Change string variable to numeric

In [5]:
dict_test_phases = {'Test': 0, 'Sample1': 1, 'Sample2': 2, 'Sample3': 3}
for index,row in df_data_total.iterrows():
    value = row['Trial_time']
    df_data_total.at[index,'Trial_time'] = dict_test_phases[value]

define different label conditions

In [6]:
# TG vs WT
y_2 = df_data_total['Genotype_class'].copy()


# for multiclass classification

# 8 TG classes vs WT
y_9 = df_data_total['Genotype'].copy()
for i in y_9:
    if 'WT' in i:
        y_9 = y_9.replace(i,'WT')

# 8 TG classes and 7 WT classes
y_15 = df_data_total['Genotype'].copy()

# for changing labels to numeric incase function later complains for classificiation
# add labels + number in dict
#dict_y2 = 
#dict_y9 = 
#dict_y15 = 
#for i in range(len(y_2)):
#    y_2[i] = dict_y2[y_2[i]]
 #   y_9[i] = dict_y9[y_9[i]]
 #   y_15[i] = dict_y15[y_15[i]]

Create headers

In [7]:
# total header
header_total = list(df_data_total.columns.values)

columns_to_remove = ['Genotype_class', 'videoname', 'Genotype', 'Mouseline']
for column in columns_to_remove:
    header_total.remove(column)
    
# header mean columns for baseline model
header_mean = [i for i in header_total if 'mean' in i]
header_mean.append('Trial_time')

# create new dataset without mean features
header_total_minmean = []
for column in header_total:
    if 'mean' not in column:
        header_total_minmean.append(column)

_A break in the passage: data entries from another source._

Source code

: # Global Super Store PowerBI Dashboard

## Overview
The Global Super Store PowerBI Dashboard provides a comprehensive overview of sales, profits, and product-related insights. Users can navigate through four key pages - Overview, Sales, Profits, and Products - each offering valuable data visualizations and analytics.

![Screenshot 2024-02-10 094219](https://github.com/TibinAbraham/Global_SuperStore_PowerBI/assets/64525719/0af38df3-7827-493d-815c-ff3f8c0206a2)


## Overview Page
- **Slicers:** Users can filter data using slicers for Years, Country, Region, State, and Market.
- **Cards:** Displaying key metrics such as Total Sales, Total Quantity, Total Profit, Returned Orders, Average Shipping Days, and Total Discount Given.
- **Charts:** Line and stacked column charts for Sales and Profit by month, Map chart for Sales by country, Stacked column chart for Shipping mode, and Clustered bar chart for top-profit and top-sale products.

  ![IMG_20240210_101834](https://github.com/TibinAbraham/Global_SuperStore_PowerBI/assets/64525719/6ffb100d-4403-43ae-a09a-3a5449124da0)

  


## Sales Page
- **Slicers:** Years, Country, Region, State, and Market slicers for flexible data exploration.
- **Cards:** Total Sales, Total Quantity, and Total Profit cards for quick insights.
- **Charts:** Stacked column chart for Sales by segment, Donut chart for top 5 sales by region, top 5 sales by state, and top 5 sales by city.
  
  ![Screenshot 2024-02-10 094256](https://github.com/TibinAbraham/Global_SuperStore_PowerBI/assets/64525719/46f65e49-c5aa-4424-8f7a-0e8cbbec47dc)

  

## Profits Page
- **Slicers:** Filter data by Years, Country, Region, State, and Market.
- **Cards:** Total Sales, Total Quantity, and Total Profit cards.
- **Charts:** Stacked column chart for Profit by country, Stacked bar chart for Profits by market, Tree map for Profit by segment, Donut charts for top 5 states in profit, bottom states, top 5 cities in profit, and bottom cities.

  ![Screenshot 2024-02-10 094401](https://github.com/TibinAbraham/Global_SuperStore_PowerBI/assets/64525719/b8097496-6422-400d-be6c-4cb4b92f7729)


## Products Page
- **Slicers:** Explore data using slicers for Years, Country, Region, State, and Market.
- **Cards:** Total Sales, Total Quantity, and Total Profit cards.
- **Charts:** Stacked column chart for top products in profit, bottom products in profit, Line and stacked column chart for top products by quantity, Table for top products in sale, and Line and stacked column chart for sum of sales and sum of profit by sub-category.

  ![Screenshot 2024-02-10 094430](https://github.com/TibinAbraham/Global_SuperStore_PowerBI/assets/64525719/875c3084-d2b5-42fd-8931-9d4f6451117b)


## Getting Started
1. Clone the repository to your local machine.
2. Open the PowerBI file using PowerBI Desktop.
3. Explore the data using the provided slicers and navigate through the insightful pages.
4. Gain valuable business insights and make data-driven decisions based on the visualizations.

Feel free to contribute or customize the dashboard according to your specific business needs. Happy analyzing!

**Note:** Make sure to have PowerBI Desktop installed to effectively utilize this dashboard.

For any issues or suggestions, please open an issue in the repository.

# header without median and mean columns
header_without_median = [i for i in header_total_minmean if 'median' not in i]

# header without var and mean columns
header_without_var = [i for i in header_total_minmean if 'var' not in i]

# header without std and mean columns
header_without_std = [i for i in header_total_minmean if 'std' not in i]

# header only SD
header_sd = [i for i in header_total_minmean if 'std' in i]
header_sd.append('Trial_time')

# header only variance
header_var = [i for i in header_total_minmean if 'var' in i]
header_var.append('Trial_time')

# header only median
header_median = [i for i in header_total_minmean if 'median' in i]
header_median.append('Trial_time')

Create datasets

In [10]:
# Baseline data with mean
x_mean = df_data_total[header_mean]

# large dataset without taking columns out
x_whole = df_data_total[header_total]

# extended model median-var-sd
x_extended = df_data_total[header_total_minmean]

# data without median
x_without_median = df_data_total[header_without_median]

# data without var
x_without_var = df_data_total[header_without_var]

# data without std
x_without_std = df_data_total[header_without_std]

# data only SD
x_sd = df_data_total[header_sd]

# data only variance
x_var = df_data_total[header_var]

# data only median
x_median = df_data_total[header_median]

Run pipeline with scaler, pca and rf

In [14]:
# for easy changing
# baseline = x_mean
# extended model median-var-sd = x_extended

# used data -> change titles and exported figures names
data = x_extended
label = y_2

# define lists for scores
score_accuracy = []
score_f1 = []
score_precision = []
score_recall = []
support = []

# other variables
count = 0
confusion_total = []
PCA_comp = []
small_len_pca = None

# define kfold
kf =KFold(n_splits=5, shuffle = True, random_state = 42)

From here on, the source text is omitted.